■ Description of the task ■
Only the lines from the start of the data through the line containing "On distingue deux" should be written out, exactly as they are, with both ends included and the pictures left out.

Data to process Start Marker

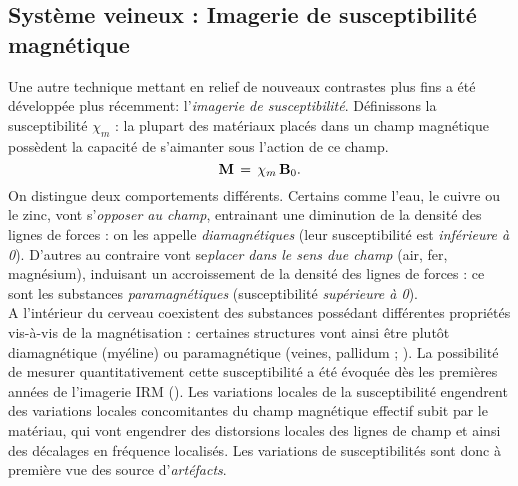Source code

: \subsection{Système veineux : Imagerie de susceptibilité magnétique}
\label{sec:QSM_chap_2}
Une autre technique mettant en relief de nouveaux contrastes plus fins a été développée plus récemment: l’{\em imagerie de susceptibilité}. Définissons la susceptibilité $\chi_m$ : la plupart des matériaux placés dans un champ magnétique possèdent la capacité de s’aimanter sous l’action de ce  champ. 
\begin{equation}
\bold{M}\,=\,\chi_m\,\bold{B}_0.
\end{equation}
On distingue deux comportements différents. Certains comme l’eau, le cuivre ou le zinc, vont s’{\em opposer au champ}, entrainant une diminution de la densité des lignes de forces : on les appelle {\em diamagnétiques} (leur susceptibilité est {\em inférieure à 0}). D’autres au contraire vont se{\em placer dans le sens due champ} (air, fer, magnésium), induisant un accroissement de la densité des lignes de forces : ce sont les substances {\em paramagnétiques} (susceptibilité {\em supérieure à 0}).\\
A l’intérieur du cerveau coexistent des substances possédant différentes propriétés vis-à-vis de la magnétisation : certaines structures vont ainsi être plutôt diamagnétique (myéline) ou paramagnétique (veines, pallidum ; \cite{Wang_Liu_2014}). La possibilité de mesurer quantitativement cette susceptibilité a été évoquée dès les premières années de l’imagerie IRM (\cite{Young1987}). Les variations locales de la susceptibilité engendrent des variations locales concomitantes du champ magnétique effectif subit par le matériau, qui vont engendrer des distorsions locales des lignes de champ et ainsi des décalages en fréquence localisés. Les variations de susceptibilités sont donc à première vue des source d’{\em artéfacts}.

Data to process End Marker

■ Reply ■
Source code

: \subsection{Système veineux : Imagerie de susceptibilité magnétique}
\label{sec:QSM_chap_2}
Une autre technique mettant en relief de nouveaux contrastes plus fins a été développée plus récemment: l’{\em imagerie de susceptibilité}. Définissons la susceptibilité $\chi_m$ : la plupart des matériaux placés dans un champ magnétique possèdent la capacité de s’aimanter sous l’action de ce  champ. 
\begin{equation}
\bold{M}\,=\,\chi_m\,\bold{B}_0.
\end{equation}
On distingue deux comportements différents. Certains comme l’eau, le cuivre ou le zinc, vont s’{\em opposer au champ}, entrainant une diminution de la densité des lignes de forces : on les appelle {\em diamagnétiques} (leur susceptibilité est {\em inférieure à 0}). D’autres au contraire vont se{\em placer dans le sens due champ} (air, fer, magnésium), induisant un accroissement de la densité des lignes de forces : ce sont les substances {\em paramagnétiques} (susceptibilité {\em supérieure à 0}).\\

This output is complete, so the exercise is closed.